● **Requirement**
All the data beneath this line is to be reproduced exactly.

● **Extracted records**
* * * *
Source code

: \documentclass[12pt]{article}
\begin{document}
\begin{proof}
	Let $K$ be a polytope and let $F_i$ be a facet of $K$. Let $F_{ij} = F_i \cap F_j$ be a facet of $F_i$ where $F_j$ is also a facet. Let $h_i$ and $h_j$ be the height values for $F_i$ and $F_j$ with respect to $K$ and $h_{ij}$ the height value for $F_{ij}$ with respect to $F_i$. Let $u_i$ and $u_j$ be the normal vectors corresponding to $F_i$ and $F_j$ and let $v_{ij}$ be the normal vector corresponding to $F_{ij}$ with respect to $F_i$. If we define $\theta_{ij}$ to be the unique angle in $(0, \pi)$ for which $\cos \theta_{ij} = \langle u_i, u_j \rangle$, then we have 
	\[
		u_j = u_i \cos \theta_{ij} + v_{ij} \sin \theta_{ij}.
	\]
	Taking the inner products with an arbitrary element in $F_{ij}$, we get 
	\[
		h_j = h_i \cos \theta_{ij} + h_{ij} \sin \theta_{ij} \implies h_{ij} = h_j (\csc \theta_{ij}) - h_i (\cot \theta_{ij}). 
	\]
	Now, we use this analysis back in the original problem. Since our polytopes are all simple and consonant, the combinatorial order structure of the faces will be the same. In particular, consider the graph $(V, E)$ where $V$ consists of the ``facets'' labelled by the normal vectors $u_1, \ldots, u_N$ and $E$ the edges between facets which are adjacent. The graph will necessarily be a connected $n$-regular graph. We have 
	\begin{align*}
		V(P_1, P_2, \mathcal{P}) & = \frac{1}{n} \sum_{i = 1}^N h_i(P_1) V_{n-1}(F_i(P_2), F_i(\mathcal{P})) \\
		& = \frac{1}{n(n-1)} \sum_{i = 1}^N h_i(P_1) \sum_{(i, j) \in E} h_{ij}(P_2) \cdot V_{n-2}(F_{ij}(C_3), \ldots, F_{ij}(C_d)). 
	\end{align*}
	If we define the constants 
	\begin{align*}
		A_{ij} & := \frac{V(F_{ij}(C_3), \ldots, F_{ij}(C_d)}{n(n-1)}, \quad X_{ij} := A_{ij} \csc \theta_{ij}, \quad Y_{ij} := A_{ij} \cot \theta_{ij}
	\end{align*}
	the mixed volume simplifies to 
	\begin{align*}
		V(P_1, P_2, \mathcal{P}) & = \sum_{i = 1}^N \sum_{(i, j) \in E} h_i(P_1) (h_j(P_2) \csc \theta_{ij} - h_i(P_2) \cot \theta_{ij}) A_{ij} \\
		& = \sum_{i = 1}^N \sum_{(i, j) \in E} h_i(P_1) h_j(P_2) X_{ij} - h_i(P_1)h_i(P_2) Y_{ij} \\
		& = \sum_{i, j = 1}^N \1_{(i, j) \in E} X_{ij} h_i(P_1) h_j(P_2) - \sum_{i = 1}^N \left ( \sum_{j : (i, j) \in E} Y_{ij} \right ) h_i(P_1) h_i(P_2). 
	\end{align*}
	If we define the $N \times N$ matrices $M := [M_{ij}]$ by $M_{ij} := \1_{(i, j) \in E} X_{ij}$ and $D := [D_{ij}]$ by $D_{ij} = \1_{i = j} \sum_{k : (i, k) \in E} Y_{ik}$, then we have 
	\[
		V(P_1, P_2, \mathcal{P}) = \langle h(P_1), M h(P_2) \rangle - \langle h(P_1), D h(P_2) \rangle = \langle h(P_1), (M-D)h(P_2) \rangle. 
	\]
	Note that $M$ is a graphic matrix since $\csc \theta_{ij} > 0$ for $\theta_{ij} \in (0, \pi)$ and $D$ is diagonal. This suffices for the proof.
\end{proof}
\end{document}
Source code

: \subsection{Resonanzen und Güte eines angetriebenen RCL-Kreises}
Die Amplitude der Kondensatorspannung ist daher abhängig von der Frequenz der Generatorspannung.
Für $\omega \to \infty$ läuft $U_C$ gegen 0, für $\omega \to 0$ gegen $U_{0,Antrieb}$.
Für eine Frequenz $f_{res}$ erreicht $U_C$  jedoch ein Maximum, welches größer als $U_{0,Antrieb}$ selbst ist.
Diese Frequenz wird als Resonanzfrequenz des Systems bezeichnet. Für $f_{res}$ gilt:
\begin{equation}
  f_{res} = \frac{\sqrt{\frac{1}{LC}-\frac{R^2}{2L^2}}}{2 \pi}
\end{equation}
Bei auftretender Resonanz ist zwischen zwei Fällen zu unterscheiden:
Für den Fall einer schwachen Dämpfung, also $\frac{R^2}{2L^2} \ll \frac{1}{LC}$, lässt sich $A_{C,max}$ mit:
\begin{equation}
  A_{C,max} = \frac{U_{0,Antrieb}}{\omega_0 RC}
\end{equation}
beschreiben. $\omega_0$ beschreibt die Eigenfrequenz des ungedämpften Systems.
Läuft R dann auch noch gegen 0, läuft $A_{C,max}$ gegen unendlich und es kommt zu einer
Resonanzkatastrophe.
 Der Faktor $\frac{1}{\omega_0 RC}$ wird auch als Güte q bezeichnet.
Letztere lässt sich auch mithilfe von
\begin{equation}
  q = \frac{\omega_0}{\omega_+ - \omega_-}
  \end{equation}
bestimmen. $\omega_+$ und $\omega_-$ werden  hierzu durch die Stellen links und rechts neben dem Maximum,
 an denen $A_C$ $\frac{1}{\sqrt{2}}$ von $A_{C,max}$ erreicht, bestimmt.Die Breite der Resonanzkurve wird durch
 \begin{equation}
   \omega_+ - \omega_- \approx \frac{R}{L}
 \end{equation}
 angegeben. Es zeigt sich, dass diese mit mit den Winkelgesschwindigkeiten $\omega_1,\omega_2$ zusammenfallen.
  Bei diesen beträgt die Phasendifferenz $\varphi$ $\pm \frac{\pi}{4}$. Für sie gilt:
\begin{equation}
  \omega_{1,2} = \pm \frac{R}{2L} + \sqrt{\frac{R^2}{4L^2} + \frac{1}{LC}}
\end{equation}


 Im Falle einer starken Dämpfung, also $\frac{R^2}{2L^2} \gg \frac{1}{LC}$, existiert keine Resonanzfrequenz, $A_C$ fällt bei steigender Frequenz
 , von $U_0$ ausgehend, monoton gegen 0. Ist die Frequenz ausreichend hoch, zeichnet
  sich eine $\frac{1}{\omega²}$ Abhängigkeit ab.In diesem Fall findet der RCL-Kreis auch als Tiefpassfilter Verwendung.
* * * *
● **Output for this exercise**
Source code

: \documentclass[12pt]{article}
\begin{document}
\begin{proof}
	Let $K$ be a polytope and let $F_i$ be a facet of $K$. Let $F_{ij} = F_i \cap F_j$ be a facet of $F_i$ where $F_j$ is also a facet. Let $h_i$ and $h_j$ be the height values for $F_i$ and $F_j$ with respect to $K$ and $h_{ij}$ the height value for $F_{ij}$ with respect to $F_i$. Let $u_i$ and $u_j$ be the normal vectors corresponding to $F_i$ and $F_j$ and let $v_{ij}$ be the normal vector corresponding to $F_{ij}$ with respect to $F_i$. If we define $\theta_{ij}$ to be the unique angle in $(0, \pi)$ for which $\cos \theta_{ij} = \langle u_i, u_j \rangle$, then we have 
	\[
		u_j = u_i \cos \theta_{ij} + v_{ij} \sin \theta_{ij}.
	\]
	Taking the inner products with an arbitrary element in $F_{ij}$, we get 
	\[
		h_j = h_i \cos \theta_{ij} + h_{ij} \sin \theta_{ij} \implies h_{ij} = h_j (\csc \theta_{ij}) - h_i (\cot \theta_{ij}). 
	\]
	Now, we use this analysis back in the original problem. Since our polytopes are all simple and consonant, the combinatorial order structure of the faces will be the same. In particular, consider the graph $(V, E)$ where $V$ consists of the ``facets'' labelled by the normal vectors $u_1, \ldots, u_N$ and $E$ the edges between facets which are adjacent. The graph will necessarily be a connected $n$-regular graph. We have 
	\begin{align*}
		V(P_1, P_2, \mathcal{P}) & = \frac{1}{n} \sum_{i = 1}^N h_i(P_1) V_{n-1}(F_i(P_2), F_i(\mathcal{P})) \\
		& = \frac{1}{n(n-1)} \sum_{i = 1}^N h_i(P_1) \sum_{(i, j) \in E} h_{ij}(P_2) \cdot V_{n-2}(F_{ij}(C_3), \ldots, F_{ij}(C_d)). 
	\end{align*}
	If we define the constants 
	\begin{align*}
		A_{ij} & := \frac{V(F_{ij}(C_3), \ldots, F_{ij}(C_d)}{n(n-1)}, \quad X_{ij} := A_{ij} \csc \theta_{ij}, \quad Y_{ij} := A_{ij} \cot \theta_{ij}
	\end{align*}
	the mixed volume simplifies to 
	\begin{align*}
		V(P_1, P_2, \mathcal{P}) & = \sum_{i = 1}^N \sum_{(i, j) \in E} h_i(P_1) (h_j(P_2) \csc \theta_{ij} - h_i(P_2) \cot \theta_{ij}) A_{ij} \\
		& = \sum_{i = 1}^N \sum_{(i, j) \in E} h_i(P_1) h_j(P_2) X_{ij} - h_i(P_1)h_i(P_2) Y_{ij} \\
		& = \sum_{i, j = 1}^N \1_{(i, j) \in E} X_{ij} h_i(P_1) h_j(P_2) - \sum_{i = 1}^N \left ( \sum_{j : (i, j) \in E} Y_{ij} \right ) h_i(P_1) h_i(P_2). 
	\end{align*}
	If we define the $N \times N$ matrices $M := [M_{ij}]$ by $M_{ij} := \1_{(i, j) \in E} X_{ij}$ and $D := [D_{ij}]$ by $D_{ij} = \1_{i = j} \sum_{k : (i, k) \in E} Y_{ik}$, then we have 
	\[
		V(P_1, P_2, \mathcal{P}) = \langle h(P_1), M h(P_2) \rangle - \langle h(P_1), D h(P_2) \rangle = \langle h(P_1), (M-D)h(P_2) \rangle. 
	\]
	Note that $M$ is a graphic matrix since $\csc \theta_{ij} > 0$ for $\theta_{ij} \in (0, \pi)$ and $D$ is diagonal. This suffices for the proof.
\end{proof}
\end{document}
Source code

: \subsection{Resonanzen und Güte eines angetriebenen RCL-Kreises}
Die Amplitude der Kondensatorspannung ist daher abhängig von der Frequenz der Generatorspannung.
Für $\omega \to \infty$ läuft $U_C$ gegen 0, für $\omega \to 0$ gegen $U_{0,Antrieb}$.
Für eine Frequenz $f_{res}$ erreicht $U_C$  jedoch ein Maximum, welches größer als $U_{0,Antrieb}$ selbst ist.
Diese Frequenz wird als Resonanzfrequenz des Systems bezeichnet. Für $f_{res}$ gilt:
\begin{equation}
  f_{res} = \frac{\sqrt{\frac{1}{LC}-\frac{R^2}{2L^2}}}{2 \pi}
\end{equation}
Bei auftretender Resonanz ist zwischen zwei Fällen zu unterscheiden:
Für den Fall einer schwachen Dämpfung, also $\frac{R^2}{2L^2} \ll \frac{1}{LC}$, lässt sich $A_{C,max}$ mit:
\begin{equation}
  A_{C,max} = \frac{U_{0,Antrieb}}{\omega_0 RC}
\end{equation}
beschreiben. $\omega_0$ beschreibt die Eigenfrequenz des ungedämpften Systems.
Läuft R dann auch noch gegen 0, läuft $A_{C,max}$ gegen unendlich und es kommt zu einer
Resonanzkatastrophe.
 Der Faktor $\frac{1}{\omega_0 RC}$ wird auch als Güte q bezeichnet.
Letztere lässt sich auch mithilfe von
\begin{equation}
  q = \frac{\omega_0}{\omega_+ - \omega_-}
  \end{equation}
bestimmen. $\omega_+$ und $\omega_-$ werden  hierzu durch die Stellen links und rechts neben dem Maximum,
 an denen $A_C$ $\frac{1}{\sqrt{2}}$ von $A_{C,max}$ erreicht, bestimmt.Die Breite der Resonanzkurve wird durch
 \begin{equation}
   \omega_+ - \omega_- \approx \frac{R}{L}
 \end{equation}
 angegeben. Es zeigt sich, dass diese mit mit den Winkelgesschwindigkeiten $\omega_1,\omega_2$ zusammenfallen.
  Bei diesen beträgt die Phasendifferenz $\varphi$ $\pm \frac{\pi}{4}$. Für sie gilt:
\begin{equation}
  \omega_{1,2} = \pm \frac{R}{2L} + \sqrt{\frac{R^2}{4L^2} + \frac{1}{LC}}
\end{equation}


 Im Falle einer starken Dämpfung, also $\frac{R^2}{2L^2} \gg \frac{1}{LC}$, existiert keine Resonanzfrequenz, $A_C$ fällt bei steigender Frequenz
 , von $U_0$ ausgehend, monoton gegen 0. Ist die Frequenz ausreichend hoch, zeichnet
  sich eine $\frac{1}{\omega²}$ Abhängigkeit ab.In diesem Fall findet der RCL-Kreis auch als Tiefpassfilter Verwendung.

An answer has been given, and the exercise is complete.